GOAL OF THE EXERCISE: Among the lines below, count those with "provides". Give the total alone.

Source texts of formatted documents:
--- --- ---
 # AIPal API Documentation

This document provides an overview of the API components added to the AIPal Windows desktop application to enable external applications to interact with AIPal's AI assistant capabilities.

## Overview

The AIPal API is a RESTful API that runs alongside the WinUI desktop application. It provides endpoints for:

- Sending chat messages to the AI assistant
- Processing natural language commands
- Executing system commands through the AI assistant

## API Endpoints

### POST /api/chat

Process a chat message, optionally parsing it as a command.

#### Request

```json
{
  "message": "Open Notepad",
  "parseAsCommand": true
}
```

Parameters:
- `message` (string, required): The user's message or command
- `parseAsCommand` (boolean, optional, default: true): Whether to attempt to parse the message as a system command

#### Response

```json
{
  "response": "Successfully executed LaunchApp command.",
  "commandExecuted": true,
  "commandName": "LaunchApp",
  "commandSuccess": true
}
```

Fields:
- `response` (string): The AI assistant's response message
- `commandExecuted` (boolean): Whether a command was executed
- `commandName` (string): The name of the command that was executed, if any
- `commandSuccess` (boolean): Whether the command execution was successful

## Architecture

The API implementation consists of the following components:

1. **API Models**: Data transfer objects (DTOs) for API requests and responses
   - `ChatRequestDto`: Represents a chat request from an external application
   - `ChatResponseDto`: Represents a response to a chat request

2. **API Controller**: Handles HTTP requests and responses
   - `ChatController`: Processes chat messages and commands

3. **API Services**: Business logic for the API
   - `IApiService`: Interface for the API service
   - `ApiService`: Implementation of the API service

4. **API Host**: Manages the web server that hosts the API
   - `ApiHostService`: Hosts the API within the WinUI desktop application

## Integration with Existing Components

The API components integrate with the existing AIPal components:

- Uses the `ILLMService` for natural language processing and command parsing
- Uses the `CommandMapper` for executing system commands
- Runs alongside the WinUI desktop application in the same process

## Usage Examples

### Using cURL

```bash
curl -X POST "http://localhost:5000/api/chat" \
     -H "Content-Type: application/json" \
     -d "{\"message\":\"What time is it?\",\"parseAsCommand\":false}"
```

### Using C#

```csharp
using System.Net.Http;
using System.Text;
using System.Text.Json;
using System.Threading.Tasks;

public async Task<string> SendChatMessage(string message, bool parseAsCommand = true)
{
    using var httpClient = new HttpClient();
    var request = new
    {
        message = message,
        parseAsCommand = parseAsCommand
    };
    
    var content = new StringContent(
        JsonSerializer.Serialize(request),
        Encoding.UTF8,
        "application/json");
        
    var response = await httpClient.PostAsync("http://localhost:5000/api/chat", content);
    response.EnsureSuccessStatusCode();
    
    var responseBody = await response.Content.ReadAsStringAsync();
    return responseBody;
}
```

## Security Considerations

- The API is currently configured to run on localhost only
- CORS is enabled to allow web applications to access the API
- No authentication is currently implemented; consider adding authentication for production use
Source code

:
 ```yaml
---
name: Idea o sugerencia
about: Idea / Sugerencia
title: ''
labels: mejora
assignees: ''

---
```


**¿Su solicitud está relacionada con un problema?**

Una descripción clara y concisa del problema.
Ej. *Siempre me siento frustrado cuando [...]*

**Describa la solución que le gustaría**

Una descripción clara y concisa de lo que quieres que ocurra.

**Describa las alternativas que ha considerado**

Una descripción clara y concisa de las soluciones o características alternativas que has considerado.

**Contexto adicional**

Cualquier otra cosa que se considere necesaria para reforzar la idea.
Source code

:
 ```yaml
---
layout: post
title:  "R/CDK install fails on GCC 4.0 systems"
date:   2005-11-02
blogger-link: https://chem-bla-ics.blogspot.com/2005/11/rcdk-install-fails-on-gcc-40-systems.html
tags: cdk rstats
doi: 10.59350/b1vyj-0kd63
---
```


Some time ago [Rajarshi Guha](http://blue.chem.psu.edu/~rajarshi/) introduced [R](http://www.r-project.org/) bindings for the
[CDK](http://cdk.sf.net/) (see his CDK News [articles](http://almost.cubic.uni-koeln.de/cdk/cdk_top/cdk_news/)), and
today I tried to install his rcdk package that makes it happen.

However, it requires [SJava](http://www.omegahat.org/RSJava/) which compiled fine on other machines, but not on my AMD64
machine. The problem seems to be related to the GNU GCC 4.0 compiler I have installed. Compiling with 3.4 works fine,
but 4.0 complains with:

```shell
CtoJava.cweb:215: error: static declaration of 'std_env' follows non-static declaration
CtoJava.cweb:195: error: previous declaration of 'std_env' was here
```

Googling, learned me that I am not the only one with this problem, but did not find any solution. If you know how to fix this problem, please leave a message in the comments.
--- --- ---
FINISHED TASK: 2